- DATA SUPPLIED:
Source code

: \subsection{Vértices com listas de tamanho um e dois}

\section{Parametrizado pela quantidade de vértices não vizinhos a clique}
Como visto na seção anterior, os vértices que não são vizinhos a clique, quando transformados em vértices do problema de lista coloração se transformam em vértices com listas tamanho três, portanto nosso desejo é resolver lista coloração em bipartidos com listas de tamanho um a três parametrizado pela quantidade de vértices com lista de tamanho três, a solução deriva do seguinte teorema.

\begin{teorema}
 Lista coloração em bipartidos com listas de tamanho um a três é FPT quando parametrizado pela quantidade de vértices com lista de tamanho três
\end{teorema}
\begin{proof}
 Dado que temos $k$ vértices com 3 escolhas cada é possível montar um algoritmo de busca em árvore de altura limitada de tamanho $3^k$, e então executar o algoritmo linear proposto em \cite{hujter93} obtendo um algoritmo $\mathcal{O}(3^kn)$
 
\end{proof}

--

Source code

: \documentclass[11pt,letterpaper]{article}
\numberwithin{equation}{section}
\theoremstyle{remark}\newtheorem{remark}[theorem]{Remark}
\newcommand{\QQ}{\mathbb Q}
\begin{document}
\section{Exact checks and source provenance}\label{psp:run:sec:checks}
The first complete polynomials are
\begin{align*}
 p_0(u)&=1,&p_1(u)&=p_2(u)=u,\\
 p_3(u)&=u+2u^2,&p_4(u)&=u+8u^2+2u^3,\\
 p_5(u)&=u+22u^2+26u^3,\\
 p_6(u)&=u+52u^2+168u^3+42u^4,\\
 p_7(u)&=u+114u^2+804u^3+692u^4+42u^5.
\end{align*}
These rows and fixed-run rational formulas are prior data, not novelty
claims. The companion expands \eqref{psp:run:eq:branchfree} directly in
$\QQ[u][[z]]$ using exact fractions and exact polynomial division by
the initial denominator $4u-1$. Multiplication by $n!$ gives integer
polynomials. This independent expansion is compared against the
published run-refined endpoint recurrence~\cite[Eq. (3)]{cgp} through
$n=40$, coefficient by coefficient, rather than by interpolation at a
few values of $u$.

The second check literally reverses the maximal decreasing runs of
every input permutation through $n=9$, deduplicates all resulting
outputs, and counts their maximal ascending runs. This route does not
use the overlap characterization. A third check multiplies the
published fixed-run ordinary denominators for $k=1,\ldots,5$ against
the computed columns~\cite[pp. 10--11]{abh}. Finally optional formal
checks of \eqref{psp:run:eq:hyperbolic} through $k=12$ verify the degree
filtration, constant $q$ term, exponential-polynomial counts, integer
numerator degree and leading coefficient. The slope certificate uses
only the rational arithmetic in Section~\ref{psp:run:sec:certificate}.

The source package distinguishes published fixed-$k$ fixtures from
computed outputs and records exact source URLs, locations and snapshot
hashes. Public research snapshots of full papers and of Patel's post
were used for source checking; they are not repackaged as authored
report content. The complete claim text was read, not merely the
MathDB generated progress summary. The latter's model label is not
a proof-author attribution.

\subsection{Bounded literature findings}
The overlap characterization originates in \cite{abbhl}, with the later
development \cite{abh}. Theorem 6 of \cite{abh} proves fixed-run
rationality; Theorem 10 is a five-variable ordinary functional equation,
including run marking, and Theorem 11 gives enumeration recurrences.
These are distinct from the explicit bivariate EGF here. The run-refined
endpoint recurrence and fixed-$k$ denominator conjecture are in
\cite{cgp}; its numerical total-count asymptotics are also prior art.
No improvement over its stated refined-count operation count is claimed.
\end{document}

- WHAT THE EXERCISE ASKS: For this exercise, copy every line of the data that holds "três".

- ANSWER BOX:
Como visto na seção anterior, os vértices que não são vizinhos a clique, quando transformados em vértices do problema de lista coloração se transformam em vértices com listas tamanho três, portanto nosso desejo é resolver lista coloração em bipartidos com listas de tamanho um a três parametrizado pela quantidade de vértices com lista de tamanho três, a solução deriva do seguinte teorema.
 Lista coloração em bipartidos com listas de tamanho um a três é FPT quando parametrizado pela quantidade de vértices com lista de tamanho três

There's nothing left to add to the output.